UCSD med students will continue to collect personal protective equipment from 10 a.m. to 3 p.m. March 27-29 at the following locations:
• Hillcrest Trader Joe’s parking lot, 1090 W University Ave.
• Del Mar Highlands Town Center, 12925 El Camino Real
Other medical students have started helping with “phone triage” — surveying patients by phone to help doctors decide whether an in-person visit is necessary. They are also preparing patients for telehealth visits and helping doctors write patient discharge orders.
School closures have also left doctors and nurses with children in urgent need of child care. Caitlin Breen, who is about to start her residency at Rady Children’s Hospital, has stepped into that void by taking care of the two daughters of a doctor she previously worked with at her clinic in Carlsbad.

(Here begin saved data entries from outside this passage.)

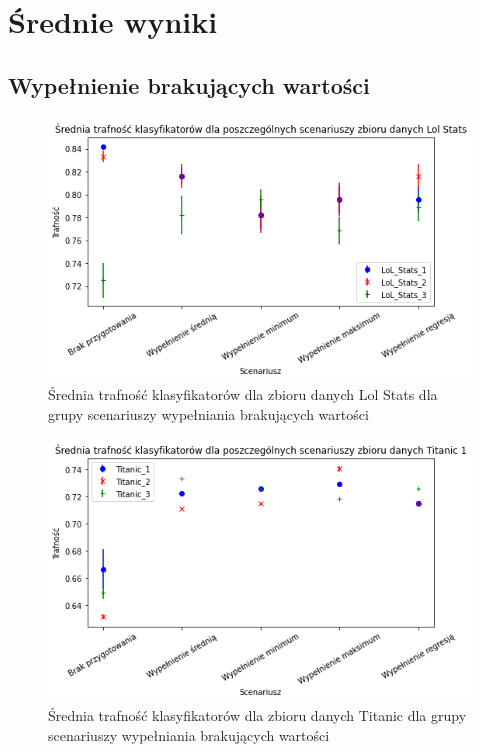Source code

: \documentclass{book}
\begin{document}
\section{Średnie wyniki}

\subsection{Wypełnienie brakujących wartości}

\begin{figure}[H]
    \centerline{\includegraphics[scale=0.5]{Lol_Stats_Avg_Wypełnienie_brakujących}}
    \centering
    \caption{Średnia trafność klasyfikatorów dla zbioru danych Lol Stats 
    dla grupy scenariuszy wypełniania brakujących wartości}
    \end{figure}

\begin{figure}[H]
    \centerline{\includegraphics[scale=0.5]{Titanic_Avg_Wypełnienie_brakujących}}
    \centering
    \caption{Średnia trafność klasyfikatorów dla zbioru danych Titanic 
    dla grupy scenariuszy wypełniania brakujących wartości}
    \end{figure}
\end{document}
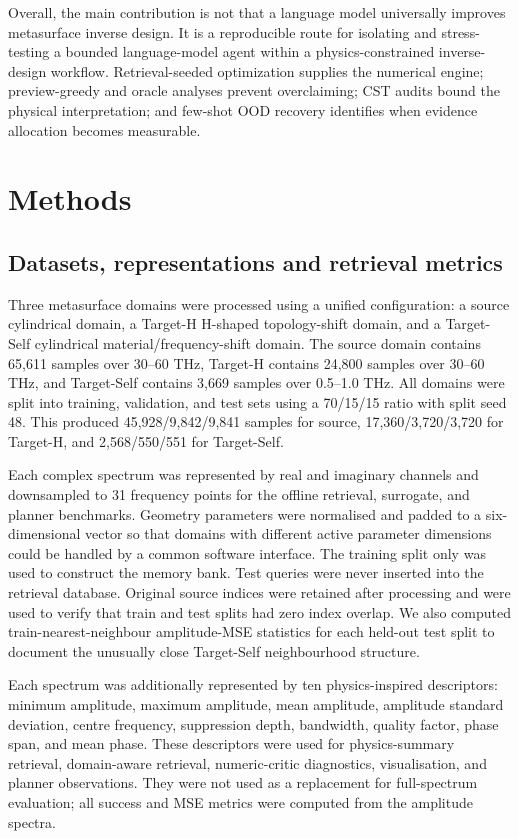 \documentclass[final,1p,times]{elsarticle}
\begin{document}
Overall, the main contribution is not that a language model universally improves metasurface inverse design. It is a reproducible route for isolating and stress-testing a bounded language-model agent within a physics-constrained inverse-design workflow. Retrieval-seeded optimization supplies the numerical engine; preview-greedy and oracle analyses prevent overclaiming; CST audits bound the physical interpretation; and few-shot OOD recovery identifies when evidence allocation becomes measurable.


\section{Methods}

\subsection{Datasets, representations and retrieval metrics}

Three metasurface domains were processed using a unified configuration: a source cylindrical domain, a Target-H H-shaped topology-shift domain, and a Target-Self cylindrical material/frequency-shift domain. The source domain contains 65,611 samples over 30--60 THz, Target-H contains 24,800 samples over 30--60 THz, and Target-Self contains 3,669 samples over 0.5--1.0 THz. All domains were split into training, validation, and test sets using a 70/15/15 ratio with split seed 48. This produced 45,928/9,842/9,841 samples for source, 17,360/3,720/3,720 for Target-H, and 2,568/550/551 for Target-Self.

Each complex spectrum was represented by real and imaginary channels and downsampled to 31 frequency points for the offline retrieval, surrogate, and planner benchmarks. Geometry parameters were normalised and padded to a six-dimensional vector so that domains with different active parameter dimensions could be handled by a common software interface. The training split only was used to construct the memory bank. Test queries were never inserted into the retrieval database. Original source indices were retained after processing and were used to verify that train and test splits had zero index overlap. We also computed train-nearest-neighbour amplitude-MSE statistics for each held-out test split to document the unusually close Target-Self neighbourhood structure.

Each spectrum was additionally represented by ten physics-inspired descriptors: minimum amplitude, maximum amplitude, mean amplitude, amplitude standard deviation, centre frequency, suppression depth, bandwidth, quality factor, phase span, and mean phase. These descriptors were used for physics-summary retrieval, domain-aware retrieval, numeric-critic diagnostics, visualisation, and planner observations. They were not used as a replacement for full-spectrum evaluation; all success and MSE metrics were computed from the amplitude spectra.
\end{document}
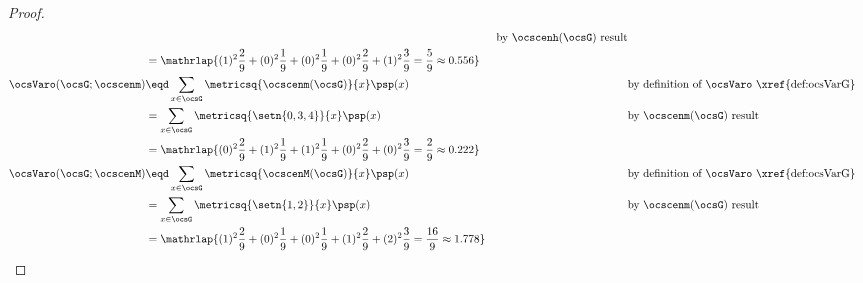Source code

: \begin{tabstr}{0.75}
\begin{proof}
\begin{align*}
        && \text{by $\ocscenh(\ocsG)$ result}
      \\&= \mathrlap{
           (1)^2\frac{2}{9}+  %
           (0)^2\frac{1}{9}+  %
           (0)^2\frac{1}{9}+  %
           (0)^2\frac{2}{9}+  %
           (1)^2\frac{3}{9}   %
         = \frac{5}{9} \approx 0.556}
      \\
      \ocsVaro(\ocsG;\ocscenm)
        &\eqd \sum_{x\in\ocsG}\metricsq{\ocscenm(\ocsG)}{x}\psp(x)
        && \text{by definition of $\ocsVaro$ \xref{def:ocsVarG}}
      \\&= \sum_{x\in\ocsG}\metricsq{\setn{0,3,4}}{x}\psp(x)
        && \text{by $\ocscenm(\ocsG)$ result}
      \\&= \mathrlap{
           (0)^2\frac{2}{9}+  %
           (1)^2\frac{1}{9}+  %
           (1)^2\frac{1}{9}+  %
           (0)^2\frac{2}{9}+  %
           (0)^2\frac{3}{9}   %
         = \frac{2}{9} \approx 0.222}
      \\
      \ocsVaro(\ocsG;\ocscenM)
        &\eqd \sum_{x\in\ocsG}\metricsq{\ocscenM(\ocsG)}{x}\psp(x)
        && \text{by definition of $\ocsVaro$ \xref{def:ocsVarG}}
      \\&= \sum_{x\in\ocsG}\metricsq{\setn{1,2}}{x}\psp(x)
        && \text{by $\ocscenm(\ocsG)$ result}
      \\&= \mathrlap{
           (1)^2\frac{2}{9}+  %
           (0)^2\frac{1}{9}+  %
           (0)^2\frac{1}{9}+  %
           (1)^2\frac{2}{9}+  %
           (2)^2\frac{3}{9}   %
         = \frac{16}{9} \approx 1.778}
    \end{align*}
\end{proof}



\end{tabstr}

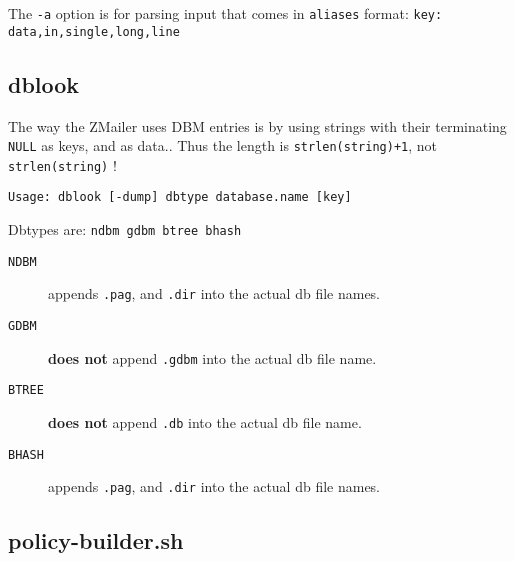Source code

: The {\tt -a} option is for parsing input that comes in 
{\tt aliases} format: {\tt key: data,in,single,long,line}




\subsection{dblook}



The way the ZMailer uses DBM entries is by using strings with 
their terminating {\tt NULL} as keys, and as data.. Thus the 
length is {\tt strlen(string)+1}, not {\tt strlen(string)} !

\begin{verbatim}
Usage: dblook [-dump] dbtype database.name [key]
\end{verbatim}


Dbtypes are: {\tt ndbm gdbm btree bhash}

\begin{description}
\item[{\tt NDBM}] \mbox{}

appends {\tt .pag}, and {\tt .dir} 
into the actual db file names.

\item[{\tt GDBM}] \mbox{}

{\bf does not} append {\tt .gdbm} 
into the actual db file name.

\item[{\tt BTREE}] \mbox{}

{\bf does not} append {\tt .db} 
into the actual db file name.

\item[{\tt BHASH}] \mbox{}

appends {\tt .pag}, and {\tt .dir} 
into the actual db file names.

\end{description}





\subsection{policy-builder.sh}



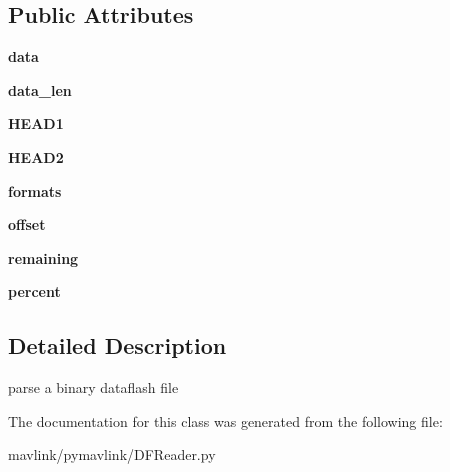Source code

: \subsection*{Public Attributes}
\begin{DoxyCompactItemize}
\item 
\mbox{\label{classpymavlink_1_1DFReader_1_1DFReader__binary_a3b816525d2d54907d8f30b9fb8b5df30}} 
{\bfseries data}
\item 
\mbox{\label{classpymavlink_1_1DFReader_1_1DFReader__binary_a0ab35107f2964c2bf3c132f03f4b0c34}} 
{\bfseries data\+\_\+len}
\item 
\mbox{\label{classpymavlink_1_1DFReader_1_1DFReader__binary_ac47fb932eda0850aa88561052d44c055}} 
{\bfseries H\+E\+A\+D1}
\item 
\mbox{\label{classpymavlink_1_1DFReader_1_1DFReader__binary_a1fec06041f6333071877720afd96e8df}} 
{\bfseries H\+E\+A\+D2}
\item 
\mbox{\label{classpymavlink_1_1DFReader_1_1DFReader__binary_a69e3977c6dbba7ea747b620541b272ee}} 
{\bfseries formats}
\item 
\mbox{\label{classpymavlink_1_1DFReader_1_1DFReader__binary_abc21a7c5ba35c138513bdbe1701d2425}} 
{\bfseries offset}
\item 
\mbox{\label{classpymavlink_1_1DFReader_1_1DFReader__binary_a24e3115c0432ba83b22d4dba1ab46f29}} 
{\bfseries remaining}
\item 
\mbox{\label{classpymavlink_1_1DFReader_1_1DFReader__binary_a14b6477bdb0c30fad0dcc75099a87d4b}} 
{\bfseries percent}
\end{DoxyCompactItemize}


\subsection{Detailed Description}
\begin{DoxyVerb}parse a binary dataflash file\end{DoxyVerb}
 

The documentation for this class was generated from the following file\+:\begin{DoxyCompactItemize}
\item 
mavlink/pymavlink/D\+F\+Reader.\+py\end{DoxyCompactItemize}
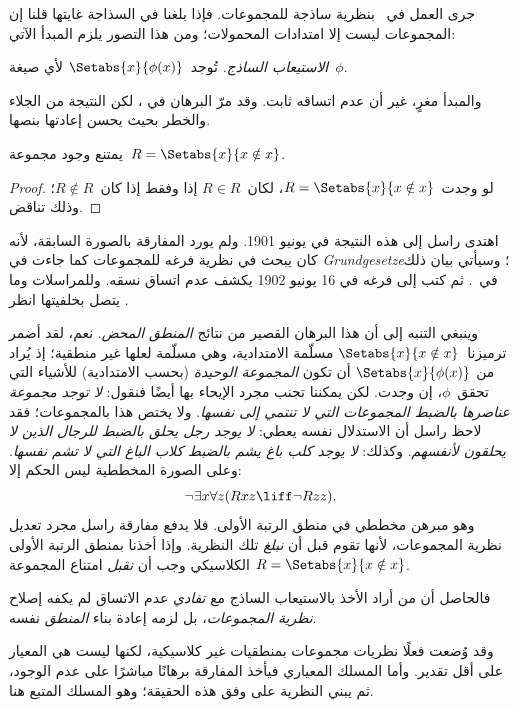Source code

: \documentclass[../../../include/open-logic-section]{subfiles}
\begin{document}

جرى العمل في~ بنظرية ساذجة للمجموعات. فإذا بلغنا
في السذاجة غايتها قلنا إن المجموعات ليست إلا امتدادات المحمولات؛ ومن
هذا التصور يلزم المبدأ الآتي:

\begin{defish}
  \emph{الاستيعاب الساذج.} تُوجد~$\Setabs{x}{\phi(x)}$ لأي صيغة~$\phi$.
\end{defish}

والمبدأ مغرٍ، غير أن عدم اتساقه ثابت. وقد مرّ البرهان في
، لكن النتيجة من الجلاء والخطر بحيث يحسن
إعادتها بنصها.

\begin{thm}
يمتنع وجود مجموعة~$R = \Setabs{x}{x \notin x}$.
\end{thm}

\begin{proof}
لو وجدت~$R = \Setabs{x}{x \notin x}$، لكان~$R \in R$ إذا وفقط إذا
كان~$R \notin R$؛ وذلك تناقض.
\end{proof}

اهتدى راسل إلى هذه النتيجة في يونيو 1901. ولم يورد المفارقة بالصورة
السابقة، لأنه كان يبحث في نظرية فرغه للمجموعات كما جاءت في
\emph{Grundgesetze}؛ وسيأتي بيان ذلك في~. ثم كتب إلى
فرغه في 16 يونيو 1902 يكشف عدم اتساق نسقه. وللمراسلات وما يتصل بخلفيتها
انظر
\citet[pp.~124--8]{Heijenoort1967}.

وينبغي التنبه إلى أن هذا البرهان القصير من نتائج \emph{المنطق المحض}.
نعم، لقد أضمر ترميزنا~$\Setabs{x}{x \notin x}$ مسلّمة الامتدادية،
وهي مسلّمة لعلها غير منطقية؛ إذ يُراد من
$\Setabs{x}{\phi(x)}$ أن تكون \emph{المجموعة الوحيدة} (بحسب
الامتدادية) للأشياء التي تحقق~$\phi$، إن وجدت. لكن يمكننا تجنب مجرد
الإيحاء بها أيضًا فنقول: \emph{لا توجد مجموعة عناصرها بالضبط المجموعات
التي لا تنتمي إلى نفسها}. ولا يختص هذا بالمجموعات؛ فقد لاحظ راسل أن
الاستدلال نفسه يعطي: \emph{لا يوجد رجل يحلق بالضبط للرجال الذين لا
يحلقون لأنفسهم}. وكذلك: \emph{لا يوجد كلب باغ يشم بالضبط كلاب الباغ
التي لا تشم نفسها}. وعلى الصورة المخططية ليس الحكم إلا:
\[
\lnot \exists x \forall z(Rxz \liff \lnot R zz).
\]
وهو مبرهن مخططي في منطق الرتبة الأولى. فلا يدفع مفارقة راسل مجرد تعديل
نظرية المجموعات، لأنها تقوم قبل أن \emph{نبلغ} تلك النظرية. وإذا أخذنا
بمنطق الرتبة الأولى الكلاسيكي وجب أن \emph{نقبل} امتناع المجموعة
$R = \Setabs{x}{x\notin x}$.

  فالحاصل أن من أراد الأخذ بالاستيعاب الساذج مع \emph{تفادي} عدم الاتساق
لم يكفه إصلاح \emph{نظرية المجموعات}، بل لزمه إعادة بناء
\emph{المنطق} نفسه.

وقد وُضعت فعلًا نظريات مجموعات بمنطقيات غير كلاسيكية، لكنها ليست هي
المعيار على أقل تقدير. وأما المسلك المعياري فيأخذ المفارقة برهانًا
مباشرًا على عدم الوجود، ثم يبني النظرية على وفق هذه الحقيقة؛ وهو
المسلك المتبع هنا.
\end{document}

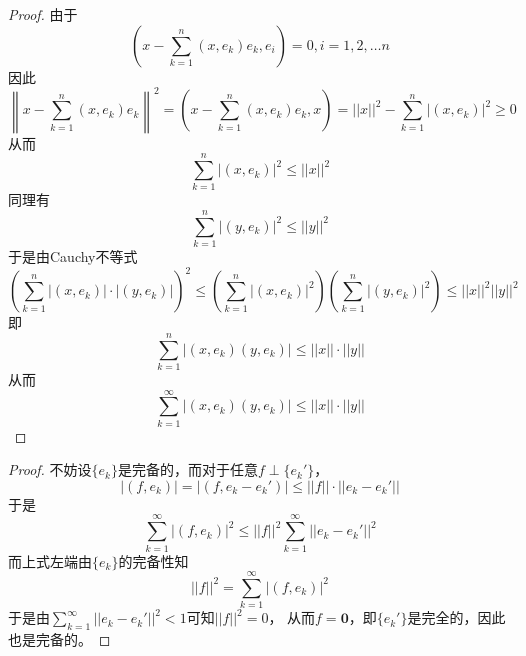 \documentclass[cn]{homework}
\begin{document}
    \problem
    \begin{proof}
        由于
        \[\left(x-\sum_{k=1}^n(x,e_k)e_k,e_i\right)=0,i=1,2,\ldots n\]
        因此
        \[\left\|x-\sum_{k=1}^n(x,e_k)e_k\right\|^2
        =\left(x-\sum_{k=1}^n(x,e_k)e_k,x\right)
        =||x||^2-\sum_{k=1}^n|(x,e_k)|^2\geq 0\]
        从而
        \[\sum_{k=1}^n|(x,e_k)|^2\leq ||x||^2\]
        同理有
        \[\sum_{k=1}^n|(y,e_k)|^2\leq ||y||^2\]
        于是由Cauchy不等式
        \[\left(\sum_{k=1}^n|(x,e_k)|\cdot|(y,e_k)|\right)^2
        \leq
        \left(\sum_{k=1}^n|(x,e_k)|^2\right)
        \left(\sum_{k=1}^n|(y,e_k)|^2\right)
        \leq ||x||^2||y||^2\]
        即
        \[\sum_{k=1}^n|(x,e_k)(y,e_k)|\leq
        ||x||\cdot||y||\]
        从而
        \[\sum_{k=1}^\infty|(x,e_k)(y,e_k)|\leq ||x||\cdot||y||\]


    \end{proof}

    \problem
    \begin{proof}
        不妨设$\{e_k\}$是完备的，而对于任意$f\perp\{e_k'\}$，
        \[|(f,e_k)|=|(f,e_k-e_k')|\leq||f||\cdot||e_k-e_k'||\]
        于是
        \[\sum_{k=1}^\infty |(f,e_k)|^2
        \leq||f||^2\sum_{k=1}^\infty||e_k-e_k'||^2\]
        而上式左端由$\{e_k\}$的完备性知
        \[||f||^2=\sum_{k=1}^\infty|(f,e_k)|^2\]
        于是由$\sum_{k=1}^\infty||e_k-e_k'||^2<1$可知$||f||^2=0$，
        从而$f=\boldsymbol 0$，即$\{e_k'\}$是完全的，因此也是完备的。
    \end{proof}
\end{document}
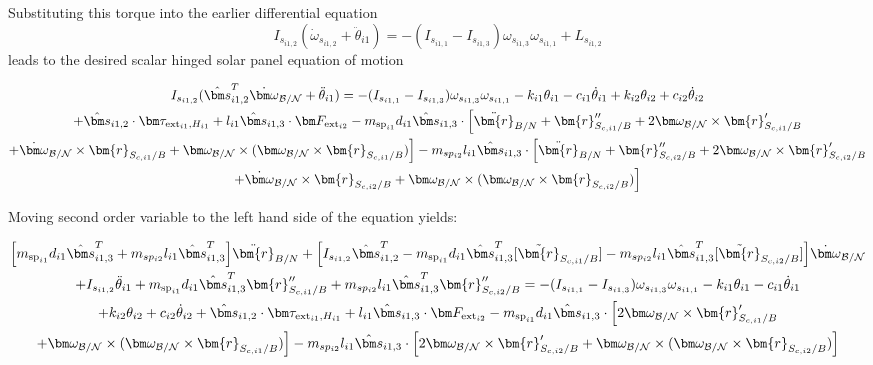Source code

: Substituting this torque into the earlier differential equation
\begin{equation}
	I_{s_{i1,2}} ( \dot\omega_{s_{i1,2}} + \ddot\theta_{i1}) = - (I_{s_{i1,1}} - I_{s_{i1,3}}) \omega_{s_{i1,3}} \omega_{s_{i1,1}} + L_{s_{i1,2}}
\end{equation}
leads to the desired scalar hinged solar panel equation of motion

\begin{multline}
	I_{s_{i1,2}} ( \hat{\bm s}_{i1,2}^T \dot{\bm\omega}_{\cal B/N} + \ddot\theta_{i1}) = - (I_{s_{i1,1}} - I_{s_{i1,3}}) \omega_{s_{i1,3}} \omega_{s_{i1,1}} - k_{i1} \theta_{i1} - c_{i1}\dot{\theta}_{i1} +  k_{i2} \theta_{i2} + c_{i2} \dot\theta_{i2} \\
	+ \hat{\bm s}_{i1,2} \cdot \bm \tau_{\text{ext}_{i1},H_{i1}} + l_{i1} \hat{\bm s}_{i1,3} \cdot \bm F_{\text{ext}_{i2}}
	- m_{\text{sp}_{i1}} d_{i1} \hat{\bm s}_{i1,3} \cdot \Big[\ddot{\bm{r}}_{B/N} + \bm{r}''_{S_{c,i1}/B} + 2 \bm\omega_{\cal B/N} \times \bm{r}'_{S_{c,i1}/B} \\
	+  \dot{\bm\omega}_{\cal B/N} \times \bm{r}_{S_{c,i1}/B}
	+ \bm\omega_{\cal B/N} \times (\bm\omega_{\cal B/N} \times \bm{r}_{S_{c,i1}/B})\Big]
	- m_{sp_{i2}} l_{i1} \hat{\bm s}_{i1,3} \cdot \Big[\ddot{\bm{r}}_{B/N} + \bm{r}''_{S_{c,i2}/B} + 2 \bm\omega_{\cal B/N} \times \bm{r}'_{S_{c,i2}/B} \\
	+  \dot{\bm\omega}_{\cal B/N} \times \bm{r}_{S_{c,i2}/B} + \bm\omega_{\cal B/N} \times (\bm\omega_{\cal B/N} \times \bm{r}_{S_{c,i2}/B})\Big]
\end{multline}

Moving second order variable to the left hand side of the equation yields:

\begin{multline}
	\Big[m_{\text{sp}_{i1}} d_{i1} \hat{\bm s}_{i1,3}^T + m_{sp_{i2}} l_{i1} \hat{\bm s}_{i1,3}^T \Big] \ddot{\bm{r}}_{B/N} + \Big[I_{s_{i1,2}} \hat{\bm s}_{i1,2}^T - m_{\text{sp}_{i1}} d_{i1} \hat{\bm s}_{i1,3}^T [\tilde{\bm{r}}_{S_{c,i1}/B}] - m_{sp_{i2}} l_{i1} \hat{\bm s}_{i1,3}^T [\tilde{\bm{r}}_{S_{c,i2}/B}] \Big]\dot{\bm\omega}_{\cal B/N} \\
	+ I_{s_{i1,2}} \ddot\theta_{i1} + m_{\text{sp}_{i1}} d_{i1} \hat{\bm s}_{i1,3}^T \bm{r}''_{S_{c,i1}/B}
	+ m_{sp_{i2}} l_{i1} \hat{\bm s}_{i1,3}^T \bm{r}''_{S_{c,i2}/B}
	= - (I_{s_{i1,1}} - I_{s_{i1,3}}) \omega_{s_{i1,3}} \omega_{s_{i1,1}} - k_{i1} \theta_{i1} - c_{i1}\dot{\theta}_{i1} \\
	+  k_{i2} \theta_{i2} + c_{i2} \dot\theta_{i2}
	+ \hat{\bm s}_{i1,2} \cdot \bm \tau_{\text{ext}_{i1},H_{i1}} + l_{i1} \hat{\bm s}_{i1,3} \cdot \bm F_{\text{ext}_{i2}}
	- m_{\text{sp}_{i1}} d_{i1} \hat{\bm s}_{i1,3} \cdot \Big[2 \bm\omega_{\cal B/N} \times \bm{r}'_{S_{c,i1}/B} \\
	+ \bm\omega_{\cal B/N} \times (\bm\omega_{\cal B/N} \times \bm{r}_{S_{c,i1}/B})\Big]
	- m_{sp_{i2}} l_{i1} \hat{\bm s}_{i1,3} \cdot \Big[ 2 \bm\omega_{\cal B/N} \times \bm{r}'_{S_{c,i2}/B}
	+ \bm\omega_{\cal B/N} \times (\bm\omega_{\cal B/N} \times \bm{r}_{S_{c,i2}/B})\Big]
\end{multline}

“From any level of the health care system, from your urgent care visit to your last line ICU, everyone is all hands on deck right now,” Breen said. “And the kids are at home, so there’s obviously that need where there hasn’t really been before.”
Breen and some classmates helped develop an online portal to match med student volunteers with health care workers who need help with childcare, grocery runs or other errands. The match system was approved by UCSD administrators on Tuesday.
Beyond their actual volunteer work, med students can use their knowledge to support the messaging of public health officials, Breen said.
“Even at my stage of training, I’m able to provide more of an informative role to friends and family,” she said. “I’ve really tried to adopt that role and embrace it and pass out the message of … why social isolation and all these things that we’re doing can actually make a difference.”
Of course, med students are facing their own challenges, too. Milli Desai is five months pregnant, and her husband is a resident neurosurgeon who continues to see patients. Given his higher risk of exposure to the coronavirus, and the threat of the disease complicating her pregnancy, the couple decided she should move in with her parents in Los Angeles.
Desai said that separation is tough and the pandemic has made it a terrifying time to be entering a career in medicine.
“It really reaffirms our decision to go into health care to serve patients that really are the most vulnerable,” Desai said. “The scary thing I think is just how unprepared our whole system is for things that can happen like this.”